Tale pronuncia, pertanto, è stata resa in relazione ad uno specifico motivo di gravame, che investiva una statuizione del giudice di primo grado avente natura comunque demolitoria, avendo condannato i convenuti all’esecuzione di opere dirette al ripristino dell’originario assetto del tetto di loro proprietà; tant’è che la stessa Corte territoriale, nell’esaminare l’appello incidentale proposto dalla B., ha ritenuto palesemente infondata "la doglianza volta ad ottenere un intervento demolitorio del tetto di parte appellante ancora più incisivo rispetto a quello disposto dal primo giudice". 5) Quanto alla seconda censura, si osserva che la Corte di Appello, con motivazione esente da vizi logici, ha dato atto della mancanza di prova circa l’esistenza di effettivi danni derivati alla proprietà dell’attrice dall’intervento realizzato sul tetto dei convenuti, rilevando che il rischio di infiltrazioni di acqua piovana nell’appartamento della stessa costituisce una ipotesi dei tutto teorica.

Legittimamente, pertanto, il giudice del gravame ha disatteso il motivo di appello incidentale diretto ad ottenere la condanna dei convenuti al risarcimento dei danni, quanto meno in via equitativa.

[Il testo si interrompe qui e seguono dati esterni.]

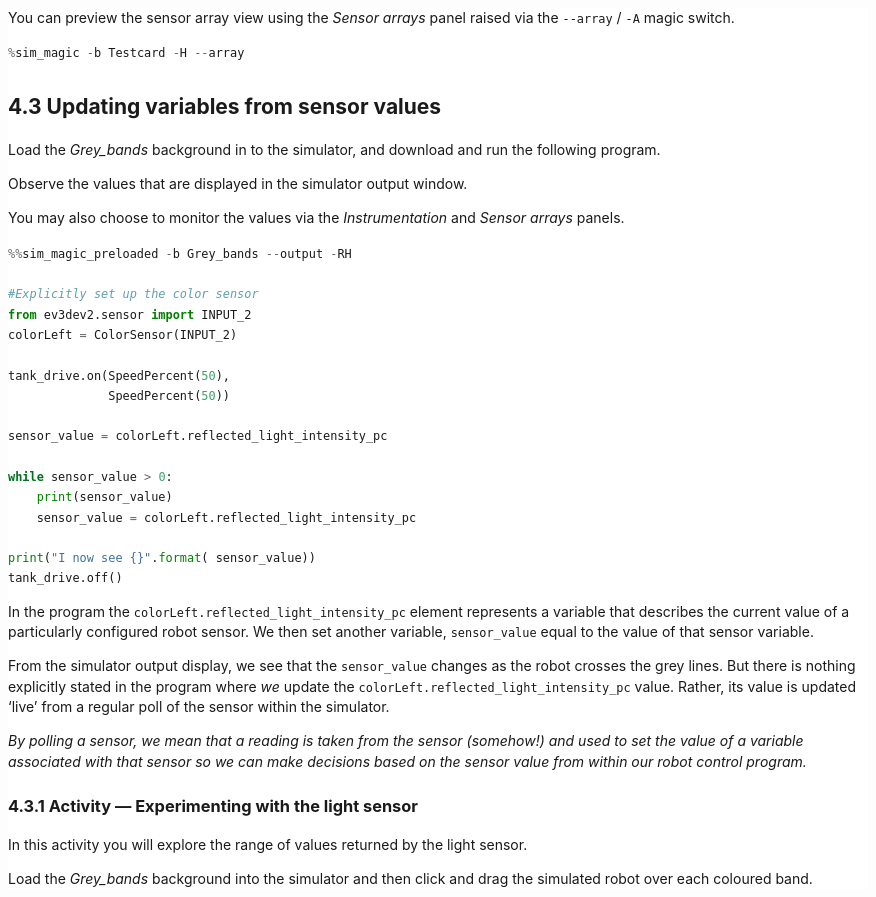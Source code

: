 
You can preview the sensor array view using the *Sensor arrays* panel raised via the `--array` / `-A` magic switch.

```python
%sim_magic -b Testcard -H --array 
```

## 4.3 Updating variables from sensor values

Load the *Grey\_bands* background in to the simulator, and download and run the following program.

Observe the values that are displayed in the simulator output window.

You may also choose to monitor the values via the *Instrumentation* and *Sensor arrays* panels.

```python
%%sim_magic_preloaded -b Grey_bands --output -RH

#Explicitly set up the color sensor
from ev3dev2.sensor import INPUT_2
colorLeft = ColorSensor(INPUT_2)

tank_drive.on(SpeedPercent(50),
              SpeedPercent(50))

sensor_value = colorLeft.reflected_light_intensity_pc

while sensor_value > 0:
    print(sensor_value)
    sensor_value = colorLeft.reflected_light_intensity_pc

print("I now see {}".format( sensor_value))
tank_drive.off()
```

In the program the `colorLeft.reflected_light_intensity_pc` element represents a variable that describes the current value of a particularly configured robot sensor. We then set another variable, `sensor_value` equal to the value of that sensor variable.

From the simulator output display, we see that the `sensor_value` changes as the robot crosses the grey lines. But there is nothing explicitly stated in the program where *we* update the `colorLeft.reflected_light_intensity_pc` value. Rather, its value is updated ‘live’ from a regular poll of the sensor within the simulator.

*By polling a sensor, we mean that a reading is taken from the sensor (somehow!) and used to set the value of a variable associated with that sensor so we can make decisions based on the sensor value from within our robot control program.*


### 4.3.1 Activity — Experimenting with the light sensor

In this activity you will explore the range of values returned by the light sensor.

Load the *Grey_bands* background into the simulator and then click and drag the simulated robot over each coloured band.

Secondo il costante orientamento della giurisprudenza, infatti, il potere discrezionale di liquidazione equitativa del danno, che l’art. 1226 c.c., conferisce al giudice del merito, è rigorosamente subordinato al duplice presupposto che sia provata l’esistenza di danni risarcibili e che sia impossibile, o molto difficile, la dimostrazione dei loro preciso ammontare; sicchè esso non può essere esercitato per surrogare il mancato accertamento della prova della responsabilità del debitore o la mancata individuazione della prova del danno nella sua esistenza (Cass. 18-4-2007 n. 9244; Cass. 12-4-2006 n. 8615).

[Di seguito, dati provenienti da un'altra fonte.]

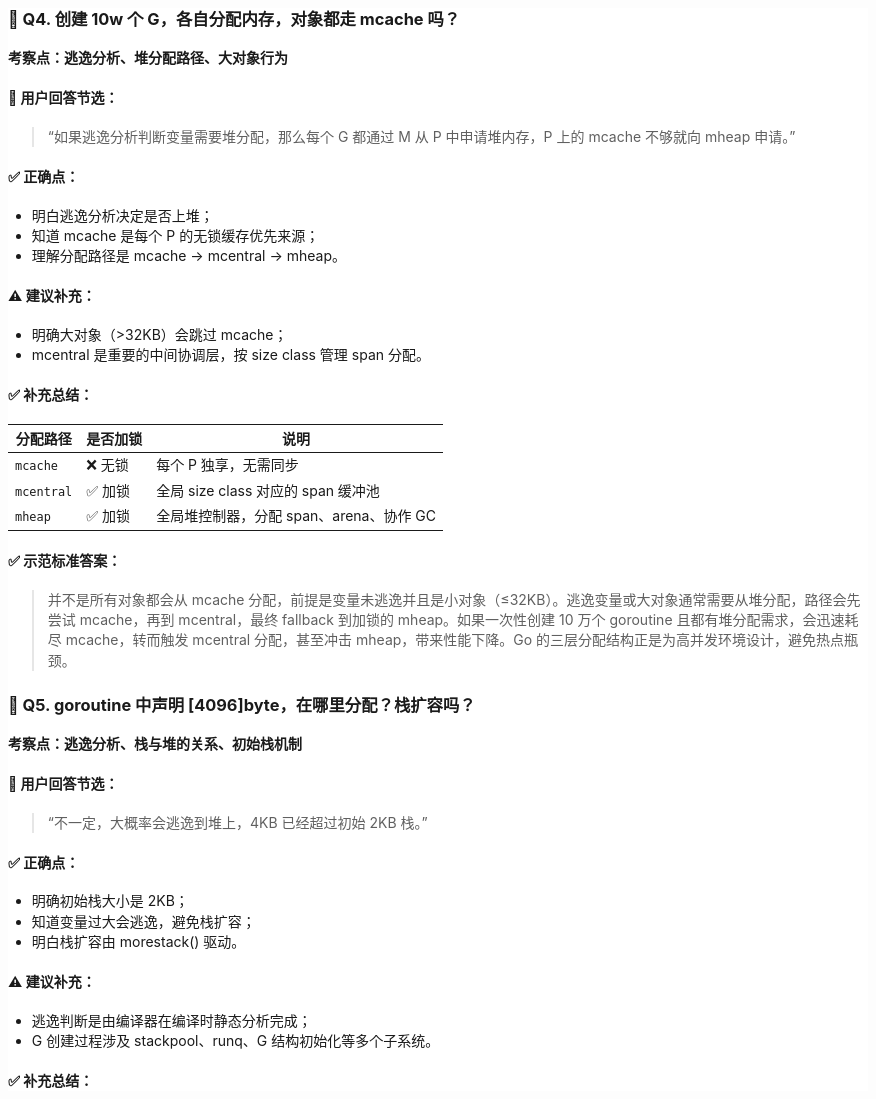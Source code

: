 ### 🔹 Q4. 创建 10w 个 G，各自分配内存，对象都走 mcache 吗？

**考察点：逃逸分析、堆分配路径、大对象行为**

#### 💬 用户回答节选：

> “如果逃逸分析判断变量需要堆分配，那么每个 G 都通过 M 从 P 中申请堆内存，P 上的 mcache 不够就向 mheap 申请。”

#### ✅ 正确点：

* 明白逃逸分析决定是否上堆；
* 知道 mcache 是每个 P 的无锁缓存优先来源；
* 理解分配路径是 mcache → mcentral → mheap。

#### ⚠️ 建议补充：

* 明确大对象（>32KB）会跳过 mcache；
* mcentral 是重要的中间协调层，按 size class 管理 span 分配。

#### ✅ 补充总结：

| 分配路径          | 是否加锁 | 说明                                      |
|------------------|----------|-------------------------------------------|
| `mcache`         | ❌ 无锁   | 每个 P 独享，无需同步                     |
| `mcentral`       | ✅ 加锁   | 全局 size class 对应的 span 缓冲池        |
| `mheap`          | ✅ 加锁   | 全局堆控制器，分配 span、arena、协作 GC   |

#### ✅ 示范标准答案：

> 并不是所有对象都会从 mcache 分配，前提是变量未逃逸并且是小对象（≤32KB）。逃逸变量或大对象通常需要从堆分配，路径会先尝试 mcache，再到 mcentral，最终 fallback 到加锁的 mheap。如果一次性创建 10 万个 goroutine 且都有堆分配需求，会迅速耗尽 mcache，转而触发 mcentral 分配，甚至冲击 mheap，带来性能下降。Go 的三层分配结构正是为高并发环境设计，避免热点瓶颈。

### 🔹 Q5. goroutine 中声明 [4096]byte，在哪里分配？栈扩容吗？

**考察点：逃逸分析、栈与堆的关系、初始栈机制**

#### 💬 用户回答节选：

> “不一定，大概率会逃逸到堆上，4KB 已经超过初始 2KB 栈。”

#### ✅ 正确点：

* 明确初始栈大小是 2KB；
* 知道变量过大会逃逸，避免栈扩容；
* 明白栈扩容由 morestack() 驱动。

#### ⚠️ 建议补充：

* 逃逸判断是由编译器在编译时静态分析完成；
* G 创建过程涉及 stackpool、runq、G 结构初始化等多个子系统。

#### ✅ 补充总结：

6) In ordine alla terza censura, si rammenta che, in tema di regolamento delle spese processuali, il sindacato della Corte di Cassazione è limitato ad accertare che non risulti violato il principio della soccombenza, da intendersi nel senso che soltanto la parte totalmente vittoriosa non può essere condannata, nemmeno per una minima quota, al pagamento delle spese stesse (Cass. 31-3-2006 n. 17457; Cass. 16-3-2006 n. 5828; Cass. 14-11-2002 n. 16012; Cass. 01/10/2002, n. 14095; Cass. 2-8-2002 n. 11537); e il suddetto criterio della soccombenza non può essere frazionato secondo l’esito delle varie fasi del giudizio, ma va riferito unitariamente all’esito finale della lite, senza che rilevi che in qualche grado o fase del giudizio la parte poi soccombente abbia conseguito un esito a lei favorevole (Cass., 11-1-2008 n. 406; Cass. 25/03/2002 n. 4201; Cass. 14-12-2000 n. 15787).

Nella specie, le statuizioni contenute nella sentenza impugnata non violano il principio della soccombenza, non essendo state le spese di doppio poste nemmeno parzialmente a carico dell’attrice, la quale, peraltro, all’esito finale della lite, può ritenersi parte solo parzialmente vittoriosa (essendo state disattese sia la domanda di demolizione della tettoia che quella di risarcimento danni).

7) In ragione della reciproca soccombenza delle parti, connessa al rigetto di entrambi i ricorsi, va disposta l’integrale compensazione delle spese del presente giudizio di legittimità.

P.Q.M.

La Corte rigetta sia il ricorso principale che quello incidentale e compensa le spese del presente grado.

Testo non ufficiale. La sola stampa del bollettino ufficiale ha carattere legale.